Print the lines that start the entries and continue through the one holding "- Microsoft Excel", please, exactly and with the pictures omitted.

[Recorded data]
--- START ---
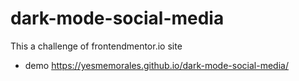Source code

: # dark-mode-social-media
This a challenge of frontendmentor.io site
- demo https://yesmemorales.github.io/dark-mode-social-media/

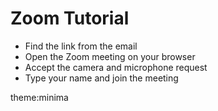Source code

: # Zoom Tutorial

*	Find the link from the email
*	Open the Zoom meeting on your browser
*	Accept the camera and microphone request
*	Type your name and join the meeting

theme:minima
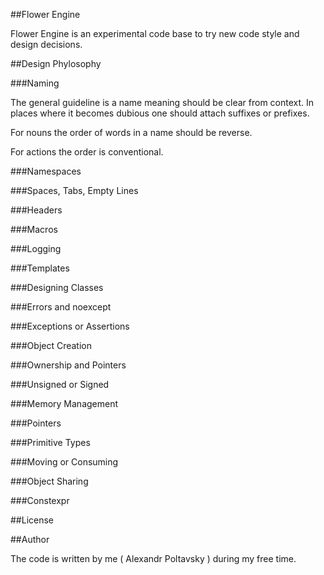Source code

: 
##Flower Engine

Flower Engine is an experimental code base to try new code style and design decisions.

##Design Phylosophy

###Naming

The general guideline is a name meaning should be clear from context. In places where it
becomes dubious one should attach suffixes or prefixes. 

For nouns the order of words in a name should be reverse.

For actions the order is conventional.

###Namespaces

###Spaces, Tabs, Empty Lines

###Headers

###Macros

###Logging

###Templates

###Designing Classes

###Errors and noexcept

###Exceptions or Assertions

###Object Creation

###Ownership and Pointers

###Unsigned or Signed

###Memory Management

###Pointers

###Primitive Types

###Moving or Consuming

###Object Sharing

###Constexpr

##License

##Author

The code is written by me ( Alexandr Poltavsky ) during my free time.


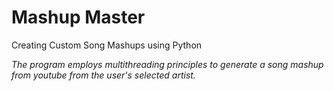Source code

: # Mashup Master
Creating Custom Song Mashups using Python

*The program employs multithreading principles to generate a song mashup from youtube from the user's selected artist.*
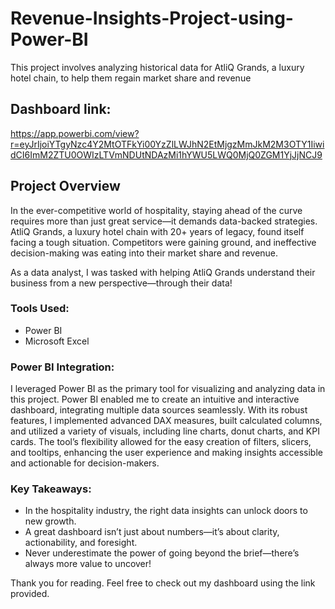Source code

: # Revenue-Insights-Project-using-Power-BI
This project involves analyzing historical data for AtliQ Grands, a luxury hotel chain, to help them regain market share and revenue
## Dashboard link: 
https://app.powerbi.com/view?r=eyJrIjoiYTgyNzc4Y2MtOTFkYi00YzZlLWJhN2EtMjgzMmJkM2M3OTY1IiwidCI6ImM2ZTU0OWIzLTVmNDUtNDAzMi1hYWU5LWQ0MjQ0ZGM1YjJjNCJ9
## Project Overview
In the ever-competitive world of hospitality, staying ahead of the curve requires more than just great service—it demands data-backed strategies. AtliQ Grands, a luxury hotel chain with 20+ years of legacy, found itself facing a tough situation. Competitors were gaining ground, and ineffective decision-making was eating into their market share and revenue.

As a data analyst, I was tasked with helping AtliQ Grands understand their business from a new perspective—through their data!
### Tools Used:
- Power BI
- Microsoft Excel
### Power BI Integration:
I leveraged Power BI as the primary tool for visualizing and analyzing data in this project. Power BI enabled me to create an intuitive and interactive dashboard, integrating multiple data sources seamlessly. With its robust features, I implemented advanced DAX measures, built calculated columns, and utilized a variety of visuals, including line charts, donut charts, and KPI cards. The tool’s flexibility allowed for the easy creation of filters, slicers, and tooltips, enhancing the user experience and making insights accessible and actionable for decision-makers.
### Key Takeaways:
- In the hospitality industry, the right data insights can unlock doors to new growth.
- A great dashboard isn’t just about numbers—it’s about clarity, actionability, and foresight.
- Never underestimate the power of going beyond the brief—there’s always more value to uncover!

Thank you for reading. Feel free to check out my dashboard using the link provided.

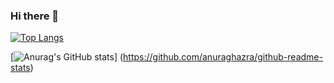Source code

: ### Hi there 👋

[![Top Langs](https://github-readme-stats.vercel.app/api/top-langs/?username=kawaguchi880
)](https://github.com/anuraghazra/github-readme-stats)

[![Anurag's GitHub stats](https://github-readme-stats.vercel.app/api?username=kawaguchi880)]
(https://github.com/anuraghazra/github-readme-stats)
<!--
**kawaguchi880/kawaguchi880** is a ✨ _special_ ✨ repository because its `README.md` (this file) appears on your GitHub profile.

Here are some ideas to get you started:

- 🔭 I’m currently working on ...
- 🌱 I’m currently learning ...
- 👯 I’m looking to collaborate on ...
- 🤔 I’m looking for help with ...
- 💬 Ask me about ...
- 📫 How to reach me: ...
- 😄 Pronouns: ...
- ⚡ Fun fact: ...
-->
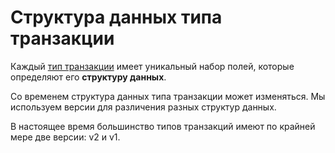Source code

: # Структура данных типа транзакции

Каждый [тип транзакции](/blockchain/transaction-type.md) имеет уникальный набор полей, которые определяют его **структуру данных**.

Со временем структура данных типа транзакции может изменяться. Мы используем версии для различения разных структур данных.

В настоящее время большинство типов транзакций имеют по крайней мере две версии: v2 и v1.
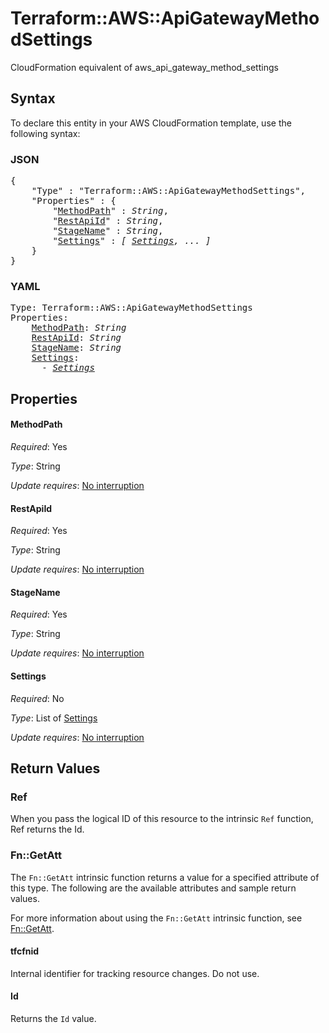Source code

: # Terraform::AWS::ApiGatewayMethodSettings

CloudFormation equivalent of aws_api_gateway_method_settings

## Syntax

To declare this entity in your AWS CloudFormation template, use the following syntax:

### JSON

<pre>
{
    "Type" : "Terraform::AWS::ApiGatewayMethodSettings",
    "Properties" : {
        "<a href="#methodpath" title="MethodPath">MethodPath</a>" : <i>String</i>,
        "<a href="#restapiid" title="RestApiId">RestApiId</a>" : <i>String</i>,
        "<a href="#stagename" title="StageName">StageName</a>" : <i>String</i>,
        "<a href="#settings" title="Settings">Settings</a>" : <i>[ <a href="settings.md">Settings</a>, ... ]</i>
    }
}
</pre>

### YAML

<pre>
Type: Terraform::AWS::ApiGatewayMethodSettings
Properties:
    <a href="#methodpath" title="MethodPath">MethodPath</a>: <i>String</i>
    <a href="#restapiid" title="RestApiId">RestApiId</a>: <i>String</i>
    <a href="#stagename" title="StageName">StageName</a>: <i>String</i>
    <a href="#settings" title="Settings">Settings</a>: <i>
      - <a href="settings.md">Settings</a></i>
</pre>

## Properties

#### MethodPath

_Required_: Yes

_Type_: String

_Update requires_: [No interruption](https://docs.aws.amazon.com/AWSCloudFormation/latest/UserGuide/using-cfn-updating-stacks-update-behaviors.html#update-no-interrupt)

#### RestApiId

_Required_: Yes

_Type_: String

_Update requires_: [No interruption](https://docs.aws.amazon.com/AWSCloudFormation/latest/UserGuide/using-cfn-updating-stacks-update-behaviors.html#update-no-interrupt)

#### StageName

_Required_: Yes

_Type_: String

_Update requires_: [No interruption](https://docs.aws.amazon.com/AWSCloudFormation/latest/UserGuide/using-cfn-updating-stacks-update-behaviors.html#update-no-interrupt)

#### Settings

_Required_: No

_Type_: List of <a href="settings.md">Settings</a>

_Update requires_: [No interruption](https://docs.aws.amazon.com/AWSCloudFormation/latest/UserGuide/using-cfn-updating-stacks-update-behaviors.html#update-no-interrupt)

## Return Values

### Ref

When you pass the logical ID of this resource to the intrinsic `Ref` function, Ref returns the Id.

### Fn::GetAtt

The `Fn::GetAtt` intrinsic function returns a value for a specified attribute of this type. The following are the available attributes and sample return values.

For more information about using the `Fn::GetAtt` intrinsic function, see [Fn::GetAtt](https://docs.aws.amazon.com/AWSCloudFormation/latest/UserGuide/intrinsic-function-reference-getatt.html).

#### tfcfnid

Internal identifier for tracking resource changes. Do not use.

#### Id

Returns the <code>Id</code> value.

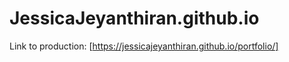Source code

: # JessicaJeyanthiran.github.io

Link to production: [https://jessicajeyanthiran.github.io/portfolio/]


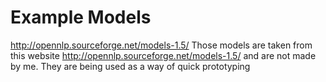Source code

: # Example Models
http://opennlp.sourceforge.net/models-1.5/
Those models are taken from this website 
http://opennlp.sourceforge.net/models-1.5/
and are not made by me. They are being used as a way of quick prototyping

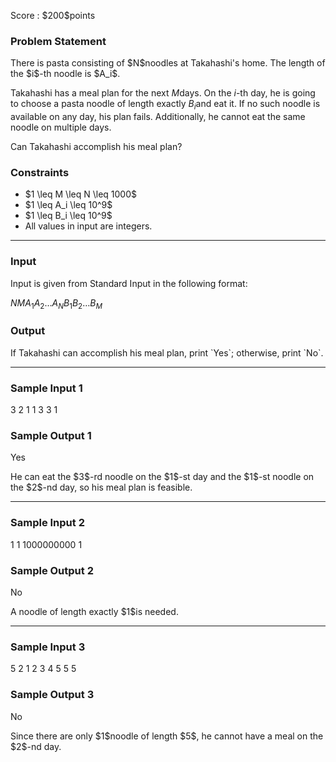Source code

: 
<div>

<span>

<span>

<p>
Score : $200$points
</p>

<div>

<section>

### **Problem Statement**

<p>
There is pasta consisting of $N$noodles at Takahashi's home.  The length of the $i$-th noodle is $A_i$.

Takahashi has a meal plan for the next $M$days.
On the $i$-th day, he is going to choose a pasta noodle of length exactly $B_i$and eat it.
If no such noodle is available on any day, his plan fails.
Additionally, he cannot eat the same noodle on multiple days.
</p>

<p>
Can Takahashi accomplish his meal plan?
</p>

</section>

</div>

<div>

<section>

### **Constraints**

<ul>

<li>
$1 \leq M \leq N \leq 1000$
</li>

<li>
$1 \leq A_i \leq 10^9$
</li>

<li>
$1 \leq B_i \leq 10^9$
</li>

<li>
All values in input are integers.
</li>

</ul>

</section>

</div>

---

<div>

<div>

<section>

### **Input**

<p>
Input is given from Standard Input in the following format:
</p>

<div>

$N$$M$$A_1$$A_2$$\ldots$$A_N$$B_1$$B_2$$\ldots$$B_M$
</div>

</section>

</div>

<div>

<section>

### **Output**

<p>
If Takahashi can accomplish his meal plan, print `Yes`; otherwise, print `No`.
</p>

</section>

</div>

</div>

---

<div>

<section>

### **Sample Input 1**

<div>

3 2
1 1 3
3 1

</div>

</section>

</div>

<div>

<section>

### **Sample Output 1**

<div>

Yes

</div>

<p>
He can eat the $3$-rd noodle on the $1$-st day and the $1$-st noodle on the $2$-nd day, so his meal plan is feasible.
</p>

</section>

</div>

---

<div>

<section>

### **Sample Input 2**

<div>

1 1
1000000000
1

</div>

</section>

</div>

<div>

<section>

### **Sample Output 2**

<div>

No

</div>

<p>
A noodle of length exactly $1$is needed.
</p>

</section>

</div>

---

<div>

<section>

### **Sample Input 3**

<div>

5 2
1 2 3 4 5
5 5

</div>

</section>

</div>

<div>

<section>

### **Sample Output 3**

<div>

No

</div>

<p>
Since there are only $1$noodle of length $5$, he cannot have a meal on the $2$-nd day.
</p>

</section>

</div>

</span>

</span>

</div>
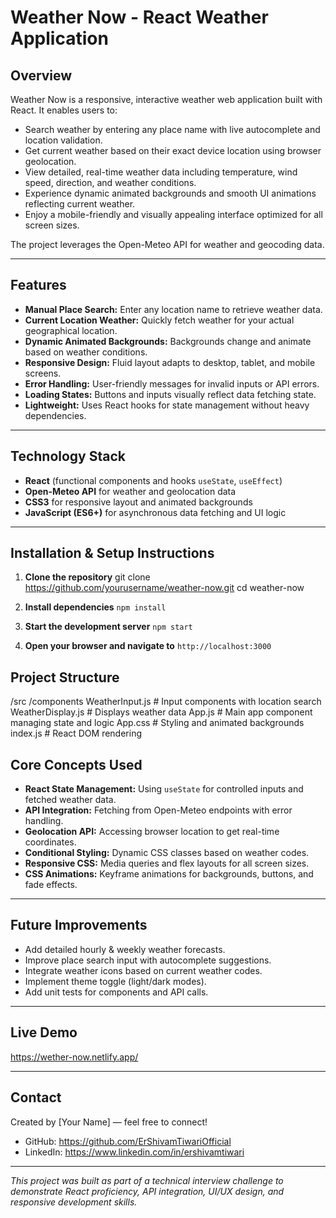 # Weather Now - React Weather Application

## Overview

Weather Now is a responsive, interactive weather web application built with React. It enables users to:

- Search weather by entering any place name with live autocomplete and location validation.
- Get current weather based on their exact device location using browser geolocation.
- View detailed, real-time weather data including temperature, wind speed, direction, and weather conditions.
- Experience dynamic animated backgrounds and smooth UI animations reflecting current weather.
- Enjoy a mobile-friendly and visually appealing interface optimized for all screen sizes.

The project leverages the Open-Meteo API for weather and geocoding data.

---

## Features

- **Manual Place Search:** Enter any location name to retrieve weather data.
- **Current Location Weather:** Quickly fetch weather for your actual geographical location.
- **Dynamic Animated Backgrounds:** Backgrounds change and animate based on weather conditions.
- **Responsive Design:** Fluid layout adapts to desktop, tablet, and mobile screens.
- **Error Handling:** User-friendly messages for invalid inputs or API errors.
- **Loading States:** Buttons and inputs visually reflect data fetching state.
- **Lightweight:** Uses React hooks for state management without heavy dependencies.

---

## Technology Stack

- **React** (functional components and hooks `useState`, `useEffect`)
- **Open-Meteo API** for weather and geolocation data
- **CSS3** for responsive layout and animated backgrounds
- **JavaScript (ES6+)** for asynchronous data fetching and UI logic

---

## Installation & Setup Instructions

1. **Clone the repository**
git clone https://github.com/yourusername/weather-now.git
cd weather-now


2. **Install dependencies**
        `npm install`


3. **Start the development server**
        `npm start`


4. **Open your browser and navigate to** 
        `http://localhost:3000`


## Project Structure

/src
/components
WeatherInput.js # Input components with location search
WeatherDisplay.js # Displays weather data
App.js # Main app component managing state and logic
App.css # Styling and animated backgrounds
index.js # React DOM rendering


## Core Concepts Used

- **React State Management:** Using `useState` for controlled inputs and fetched weather data.
- **API Integration:** Fetching from Open-Meteo endpoints with error handling.
- **Geolocation API:** Accessing browser location to get real-time coordinates.
- **Conditional Styling:** Dynamic CSS classes based on weather codes.
- **Responsive CSS:** Media queries and flex layouts for all screen sizes.
- **CSS Animations:** Keyframe animations for backgrounds, buttons, and fade effects.

---

## Future Improvements

- Add detailed hourly & weekly weather forecasts.
- Improve place search input with autocomplete suggestions.
- Integrate weather icons based on current weather codes.
- Implement theme toggle (light/dark modes).
- Add unit tests for components and API calls.

---

## Live Demo

https://wether-now.netlify.app/

---

## Contact

Created by [Your Name] — feel free to connect!

- GitHub: https://github.com/ErShivamTiwariOfficial
- LinkedIn: https://www.linkedin.com/in/ershivamtiwari

---

*This project was built as part of a technical interview challenge to demonstrate React proficiency, API integration, UI/UX design, and responsive development skills.*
--- END ---
EXERCISE RESULT:
Source code

: # dark-mode-social-media
This a challenge of frontendmentor.io site
- demo https://yesmemorales.github.io/dark-mode-social-media/

Source code

: # Zoom Tutorial

*	Find the link from the email
*	Open the Zoom meeting on your browser
*	Accept the camera and microphone request
*	Type your name and join the meeting

theme:minima
Source code

: 
##Flower Engine

Flower Engine is an experimental code base to try new code style and design decisions.

##Design Phylosophy

###Naming

The general guideline is a name meaning should be clear from context. In places where it
becomes dubious one should attach suffixes or prefixes. 

For nouns the order of words in a name should be reverse.

For actions the order is conventional.

###Namespaces

###Spaces, Tabs, Empty Lines

###Headers

###Macros

###Logging

###Templates

###Designing Classes

###Errors and noexcept

###Exceptions or Assertions

###Object Creation

###Ownership and Pointers

###Unsigned or Signed

###Memory Management

###Pointers

###Primitive Types

###Moving or Consuming

###Object Sharing

###Constexpr

##License

##Author

The code is written by me ( Alexandr Poltavsky ) during my free time.


Source code

: # Mashup Master
Creating Custom Song Mashups using Python

*The program employs multithreading principles to generate a song mashup from youtube from the user's selected artist.*
Source code

: # Revenue-Insights-Project-using-Power-BI
This project involves analyzing historical data for AtliQ Grands, a luxury hotel chain, to help them regain market share and revenue
## Dashboard link: 
https://app.powerbi.com/view?r=eyJrIjoiYTgyNzc4Y2MtOTFkYi00YzZlLWJhN2EtMjgzMmJkM2M3OTY1IiwidCI6ImM2ZTU0OWIzLTVmNDUtNDAzMi1hYWU5LWQ0MjQ0ZGM1YjJjNCJ9
## Project Overview
In the ever-competitive world of hospitality, staying ahead of the curve requires more than just great service—it demands data-backed strategies. AtliQ Grands, a luxury hotel chain with 20+ years of legacy, found itself facing a tough situation. Competitors were gaining ground, and ineffective decision-making was eating into their market share and revenue.

As a data analyst, I was tasked with helping AtliQ Grands understand their business from a new perspective—through their data!
### Tools Used:
- Power BI
- Microsoft Excel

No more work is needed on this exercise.